Era uma vez um idoso alcoólico (possivelmente) com alzheimer, nunca dado a grandes manifestações de carinho familiares, que certo dia recebe no seu domicilio um panfleto publicitário, no qual vem mencionado que poderá ser um dos felizes contemplados com um prémio de 1 milhão de dólares, caso se dirija às instalações da sua empresa no Nebraska (que dista alguns milhares de kms do local em que se encontra). Pronto, eis que está dado o mote, e a peregrinação ao Nebraska passará a ser o grande (e único) objectivo de vida do velhote (por mais que os familiares o tentem convencer do absurdo de tal cruzada). Todavia, tal é a insistência que acaba por demover um dos seus filhos (por caridade) a efectuar consigo a tão ansiada viagem. E lá partem eles, qual D. Quixote e o seu escudeiro Sancho Pança, em busca do tesouro (não) perdido.

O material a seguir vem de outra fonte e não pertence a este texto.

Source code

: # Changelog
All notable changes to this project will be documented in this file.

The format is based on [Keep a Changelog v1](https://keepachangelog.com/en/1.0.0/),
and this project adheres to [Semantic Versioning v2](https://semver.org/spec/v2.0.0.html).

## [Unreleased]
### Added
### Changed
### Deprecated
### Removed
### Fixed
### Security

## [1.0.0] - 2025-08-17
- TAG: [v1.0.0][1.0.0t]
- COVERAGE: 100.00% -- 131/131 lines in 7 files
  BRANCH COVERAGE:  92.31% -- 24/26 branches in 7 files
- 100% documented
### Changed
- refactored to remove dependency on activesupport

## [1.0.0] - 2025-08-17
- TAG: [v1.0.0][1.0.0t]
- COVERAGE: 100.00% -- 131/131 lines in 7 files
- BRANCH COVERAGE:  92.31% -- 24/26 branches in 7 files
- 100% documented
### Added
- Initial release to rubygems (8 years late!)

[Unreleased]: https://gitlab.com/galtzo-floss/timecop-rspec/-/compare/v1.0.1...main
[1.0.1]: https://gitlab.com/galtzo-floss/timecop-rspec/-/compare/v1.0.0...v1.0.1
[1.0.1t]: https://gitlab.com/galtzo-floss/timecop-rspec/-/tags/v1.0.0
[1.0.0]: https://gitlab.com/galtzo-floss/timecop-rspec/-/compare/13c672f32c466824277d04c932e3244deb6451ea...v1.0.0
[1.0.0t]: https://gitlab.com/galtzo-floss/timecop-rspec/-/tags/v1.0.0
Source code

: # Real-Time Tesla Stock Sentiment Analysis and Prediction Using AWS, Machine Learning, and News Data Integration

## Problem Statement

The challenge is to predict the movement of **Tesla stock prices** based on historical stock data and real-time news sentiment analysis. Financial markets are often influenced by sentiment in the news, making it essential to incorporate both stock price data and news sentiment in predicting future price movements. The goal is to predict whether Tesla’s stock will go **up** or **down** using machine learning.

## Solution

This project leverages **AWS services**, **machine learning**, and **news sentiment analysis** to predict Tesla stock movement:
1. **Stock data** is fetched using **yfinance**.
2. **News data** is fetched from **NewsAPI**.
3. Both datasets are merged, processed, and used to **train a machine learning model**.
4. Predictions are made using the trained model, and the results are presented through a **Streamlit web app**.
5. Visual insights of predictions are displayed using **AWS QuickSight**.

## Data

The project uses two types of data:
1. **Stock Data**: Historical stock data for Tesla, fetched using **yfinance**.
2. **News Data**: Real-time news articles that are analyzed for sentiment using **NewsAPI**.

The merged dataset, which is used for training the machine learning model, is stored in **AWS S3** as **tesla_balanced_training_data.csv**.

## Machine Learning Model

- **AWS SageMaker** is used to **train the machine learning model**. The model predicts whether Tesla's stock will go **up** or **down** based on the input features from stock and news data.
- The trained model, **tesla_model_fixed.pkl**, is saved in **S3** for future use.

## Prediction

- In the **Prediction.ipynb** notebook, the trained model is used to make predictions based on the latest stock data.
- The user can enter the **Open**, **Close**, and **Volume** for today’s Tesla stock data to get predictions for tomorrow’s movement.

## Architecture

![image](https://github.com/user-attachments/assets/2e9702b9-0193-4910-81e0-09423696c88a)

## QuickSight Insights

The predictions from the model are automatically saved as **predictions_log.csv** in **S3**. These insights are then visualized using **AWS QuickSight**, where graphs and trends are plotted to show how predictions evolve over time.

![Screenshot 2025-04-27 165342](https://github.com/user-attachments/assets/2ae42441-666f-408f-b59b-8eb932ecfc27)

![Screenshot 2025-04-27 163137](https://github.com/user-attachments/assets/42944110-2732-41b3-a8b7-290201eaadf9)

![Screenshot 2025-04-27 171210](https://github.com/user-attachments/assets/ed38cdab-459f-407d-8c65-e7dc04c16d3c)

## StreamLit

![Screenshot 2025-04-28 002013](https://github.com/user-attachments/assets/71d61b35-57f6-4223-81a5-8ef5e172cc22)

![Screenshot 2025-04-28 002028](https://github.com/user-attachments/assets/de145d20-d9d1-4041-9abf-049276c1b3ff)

Um road-movie (onde o mais importante não é o caminho percorrido, mas sim as relações/emoções que vão despontando ao longo do percurso) belo, sensível, melancólico (sem apelar à choradeira ou à pieguice) e, em simultâneo, divertido (dotado de um sentido de humor peculiar) pela "América do quintal das traseiras". Alexander Payne mostra-nos, desta forma, o retrato de uma América rural a preto e branco (sem qualquer tipo de "verniz"), ignorada, depauperada, com a "modernidade a passar-lhe ao lado", sem esperança/"sangue novo", desencantada - onde apenas se (sobre)vive de memórias (de um passado que nunca foi um "El Dorado"). De igual modo, e com recurso a um guião simples (quase "linear", sem grandes "booms", mas, mesmo assim. cativante, por apostar nas emoções e tensões subtis - porém profundas), reflecte (sem qualquer espécie de moralismos, romantismos e/ou idealizações) sobre o papel (ou ausência deste) dos idosos nas (ditas) sociedades do 1º mundo, o choque geracional (o fosso pais/filhos), e até acerca do sentido da "existência".

E não seria justo se não referisse que uma parte substancial do interesse do filme também advém das magnificas interpretações do velhote (Bruce Derne) e da sua resmungona esposa (June Squibb) - ambos nomeados para os Óscares.